For many fans, baseball games and peanuts seem to go hand in hand. For those with peanut allergies, this can mean that stepping foot in a ballpark means taking their lift into their own hands. Lisa Horne, mother of a 3-year-old with a severe peanut allergy, explains the risk: “He could die,” she says. Horne carries around an Epi-Pen just in case, but has deemed many places such as ballparks to be too dangerous for her son.

Last week, the Arizona Diamondbacks sponsored a peanut-free day to allow those with peanut allergies to enjoy America’s favorite pastime without worrying about peanuts in the stands.
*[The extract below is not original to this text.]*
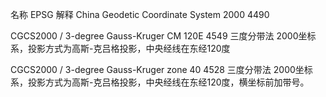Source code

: 名称	                                          EPSG	                                 解释
China Geodetic Coordinate System 2000               4490	

CGCS2000 / 3-degree Gauss-Kruger CM 120E            4549	 三度分带法 2000坐标系，投影方式为高斯-克吕格投影，中央经线在东经120度

CGCS2000 / 3-degree Gauss-Kruger zone 40            4528	三度分带法 2000坐标系，投影方式为高斯-克吕格投影，中央经线在东经120度，横坐标前加带号。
As the local ABC station reported, all guests at Monday’s ballgame were asked to sign a waiver in recognition of the day’s peanut-free policy (http://www.abc15.com/dpp/news/region_phoenix_metro/central_phoenix/d%27b…).

Horne and her son were at the game; Horne says “Thanks to the D’backs for sponsoring a day like this to give a little boy a chance to see a baseball game.” Speaking for the Diamondbacks, Brian McCaman said “We think it’s important to have an opportunity like this for our fans to be able to come out and enjoy a game in a safe, family-friendly environment.”

As public awareness of peanut allergies grows, the possibility exists that more sports teams will take notice and set up peanut-free game nights of their own.